Top of Entries supplied

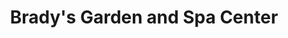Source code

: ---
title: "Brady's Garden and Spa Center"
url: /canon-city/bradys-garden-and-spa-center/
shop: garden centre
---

Bottom of Entries supplied
Top of Entries supplied

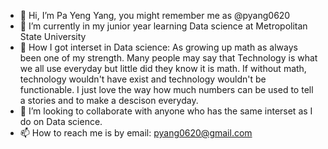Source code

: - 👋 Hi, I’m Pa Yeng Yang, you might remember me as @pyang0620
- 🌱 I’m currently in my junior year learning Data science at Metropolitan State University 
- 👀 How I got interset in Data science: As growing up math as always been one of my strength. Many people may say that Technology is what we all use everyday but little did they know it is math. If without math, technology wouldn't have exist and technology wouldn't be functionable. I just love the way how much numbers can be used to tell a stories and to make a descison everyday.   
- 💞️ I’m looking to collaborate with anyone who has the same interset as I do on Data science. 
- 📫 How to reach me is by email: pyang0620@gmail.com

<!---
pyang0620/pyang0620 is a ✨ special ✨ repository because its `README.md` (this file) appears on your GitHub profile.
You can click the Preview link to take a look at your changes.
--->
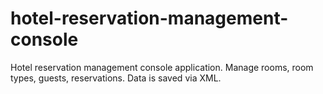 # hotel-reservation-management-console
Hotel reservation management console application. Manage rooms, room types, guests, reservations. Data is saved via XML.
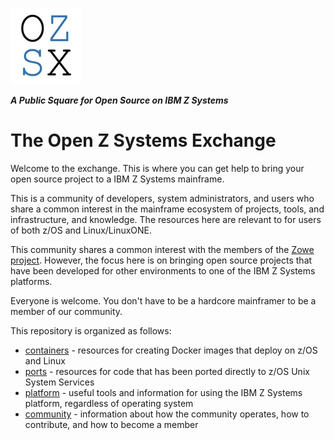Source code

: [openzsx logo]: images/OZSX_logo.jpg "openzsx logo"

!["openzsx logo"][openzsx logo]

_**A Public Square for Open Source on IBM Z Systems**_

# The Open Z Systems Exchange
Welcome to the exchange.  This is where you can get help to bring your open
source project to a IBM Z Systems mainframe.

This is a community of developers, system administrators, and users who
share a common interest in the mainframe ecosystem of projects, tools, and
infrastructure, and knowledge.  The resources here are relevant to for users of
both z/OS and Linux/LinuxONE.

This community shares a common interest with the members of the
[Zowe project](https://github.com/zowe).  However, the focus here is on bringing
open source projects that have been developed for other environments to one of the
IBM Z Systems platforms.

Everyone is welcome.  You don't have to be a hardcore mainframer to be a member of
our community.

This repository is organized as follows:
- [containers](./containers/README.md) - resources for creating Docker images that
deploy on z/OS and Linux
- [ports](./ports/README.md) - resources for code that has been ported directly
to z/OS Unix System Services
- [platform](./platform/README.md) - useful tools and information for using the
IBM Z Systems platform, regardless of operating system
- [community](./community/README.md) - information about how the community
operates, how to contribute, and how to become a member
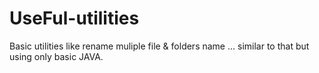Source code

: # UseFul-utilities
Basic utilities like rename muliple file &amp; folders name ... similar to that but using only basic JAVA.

Bottom of Entries supplied

◆ **Action item**
Leaving all pictures out, output exactly the lines of the material above from the line with "pyang0620/pyang0620 is a" to the line with "This repository is", both included.

◆ **Solution below**
pyang0620/pyang0620 is a ✨ special ✨ repository because its `README.md` (this file) appears on your GitHub profile.
You can click the Preview link to take a look at your changes.
--->
 # hotel-reservation-management-console
Hotel reservation management console application. Manage rooms, room types, guests, reservations. Data is saved via XML.
Source code

: [openzsx logo]: images/OZSX_logo.jpg "openzsx logo"

!["openzsx logo"][openzsx logo]

_**A Public Square for Open Source on IBM Z Systems**_

# The Open Z Systems Exchange
Welcome to the exchange.  This is where you can get help to bring your open
source project to a IBM Z Systems mainframe.

This is a community of developers, system administrators, and users who
share a common interest in the mainframe ecosystem of projects, tools, and
infrastructure, and knowledge.  The resources here are relevant to for users of
both z/OS and Linux/LinuxONE.

This community shares a common interest with the members of the
[Zowe project](https://github.com/zowe).  However, the focus here is on bringing
open source projects that have been developed for other environments to one of the
IBM Z Systems platforms.

Everyone is welcome.  You don't have to be a hardcore mainframer to be a member of
our community.

This repository is organized as follows:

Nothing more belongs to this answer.